━━ Entries provided
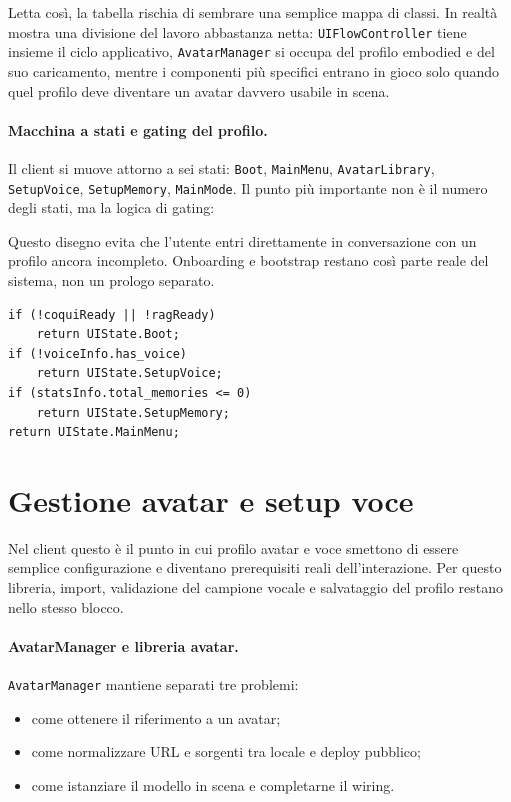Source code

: Letta così, la tabella rischia di sembrare una semplice mappa di classi. In realtà mostra una divisione del lavoro abbastanza netta: \texttt{UIFlowController} tiene insieme il ciclo applicativo, \texttt{AvatarManager} si occupa del profilo embodied e del suo caricamento, mentre i componenti più specifici entrano in gioco solo quando quel profilo deve diventare un avatar davvero usabile in scena.

\paragraph{Macchina a stati e gating del profilo.}
Il client si muove attorno a sei stati: \texttt{Boot}, \texttt{MainMenu}, \texttt{AvatarLibrary}, \texttt{SetupVoice}, \texttt{SetupMemory}, \texttt{MainMode}. Il punto più importante non è il numero degli stati, ma la logica di gating:

Questo disegno evita che l'utente entri direttamente in conversazione con un profilo ancora incompleto. Onboarding e bootstrap restano così parte reale del sistema, non un prologo separato.

\begin{lstlisting}[style=sfcode,language={[Sharp]C},caption={Estratto adattato da \texttt{UIFlowController.cs}: scelta dello stato dopo i controlli di boot.}]
if (!coquiReady || !ragReady)
    return UIState.Boot;
if (!voiceInfo.has_voice)
    return UIState.SetupVoice;
if (statsInfo.total_memories <= 0)
    return UIState.SetupMemory;
return UIState.MainMenu;
\end{lstlisting}

\section{Gestione avatar e setup voce}
Nel client questo è il punto in cui profilo avatar e voce smettono di essere semplice configurazione e diventano prerequisiti reali dell'interazione. Per questo libreria, import, validazione del campione vocale e salvataggio del profilo restano nello stesso blocco.

\paragraph{AvatarManager e libreria avatar.}
\texttt{AvatarManager} mantiene separati tre problemi:
\begin{itemize}
\item come ottenere il riferimento a un avatar;
\item come normalizzare URL e sorgenti tra locale e deploy pubblico;
\item come istanziare il modello in scena e completarne il wiring.
\end{itemize}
━━━━
What you have to do
Return all lines of the material that have "voce" in them.

Your response
\section{Gestione avatar e setup voce}
Nel client questo è il punto in cui profilo avatar e voce smettono di essere semplice configurazione e diventano prerequisiti reali dell'interazione. Per questo libreria, import, validazione del campione vocale e salvataggio del profilo restano nello stesso blocco.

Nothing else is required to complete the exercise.